Others are more serious. She goes so far as to assert that computers have no place in art history:

Even at the most basic level, machines would not be helpful in developing these larger narratives. The idea that machines can see or notice what human beings do not is a fallacy, because the machine is only doing what it is told – and it is the programmers who are setting parameters. But those parameters are based on a woefully old-fashioned and dull misunderstanding of what art historians do, and what they look for.

Setting aside the fact that computers equipped with infra-red and multispectral sensors are literally capable of perceiving works of art in ways that humans cannot, Dr. Pollock does not support her unqualified dismissal of technology. Her objection that the algorithm is based on a “woefully old-fashioned and dull misunderstanding of what art historians do” is not proof that computers cannot contribute to developing larger art historical narratives, but in fact an argument for why art historians should be involved in designing such algorithms.

Dr. Pollock’s critique suffers from her own failure (one might go so far as to call it woeful) to grasp the methodological standards of another discipline. If we recognize that computer scientists solve complex problems by first breaking them up into discrete tasks that can be reintegrated once solved, then it makes little sense to chastise them for failing to program an artificially intelligent art historian that operates in accordance with current methodological trends. We might instead congratulate them on beginning to solve one of its many components.

The big question is not that Caillebotte (one of the examples given) was influenced by Degas. Instead it is what he did with that “Degas-ness”. Did he get what Degas was doing?

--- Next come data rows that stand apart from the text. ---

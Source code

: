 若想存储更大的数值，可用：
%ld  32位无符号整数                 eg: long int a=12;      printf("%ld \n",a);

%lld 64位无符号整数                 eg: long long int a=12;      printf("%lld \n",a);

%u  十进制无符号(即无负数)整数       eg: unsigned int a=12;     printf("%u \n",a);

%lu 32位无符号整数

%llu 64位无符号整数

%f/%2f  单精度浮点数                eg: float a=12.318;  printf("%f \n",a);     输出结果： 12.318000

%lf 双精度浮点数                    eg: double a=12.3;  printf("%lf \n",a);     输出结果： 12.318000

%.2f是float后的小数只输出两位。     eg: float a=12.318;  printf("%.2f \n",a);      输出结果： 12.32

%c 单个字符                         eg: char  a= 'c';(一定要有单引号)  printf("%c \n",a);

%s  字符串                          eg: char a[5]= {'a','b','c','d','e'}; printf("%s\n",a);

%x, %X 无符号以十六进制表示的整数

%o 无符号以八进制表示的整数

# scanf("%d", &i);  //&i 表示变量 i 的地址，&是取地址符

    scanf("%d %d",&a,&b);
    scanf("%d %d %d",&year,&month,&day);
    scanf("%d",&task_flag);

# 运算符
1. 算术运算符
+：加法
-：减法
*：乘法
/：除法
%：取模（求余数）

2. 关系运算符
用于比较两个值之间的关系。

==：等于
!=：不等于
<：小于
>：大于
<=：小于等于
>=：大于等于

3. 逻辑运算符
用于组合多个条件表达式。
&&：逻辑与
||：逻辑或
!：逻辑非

If we are to use computers to help us answer broader social questions about art, they must first be able to recognize compositional, technical, and iconographic parallels between works – just as any student of art history must. Many of the uninspiring or quirky compositional comparisons produced by this particular algorithm would be perfectly at home in a freshman’s first awkward writing assignment.

Dr. Pollock’s essay is marked not by the critical rigor of her superb art historical analysis, but instead by the anxiety of everyone who has ever seen their industry transformed by a new technology. Pollock sounds like a manuscript scribe writing a reaction essay to an early version of the printing press, pointing out its flaws and ignoring its revolutionary potential. However, this anxiety, like much anxiety about the digital humanities, is fundamentally misplaced. We are not going to be replaced by machines. Considering how cheap the labor of art historians currently is, it is doubtful that anyone will invest the time and money necessary to create a program that would do the myriad tasks that Dr. Pollock outlines. Anyone, that is, besides an art historian.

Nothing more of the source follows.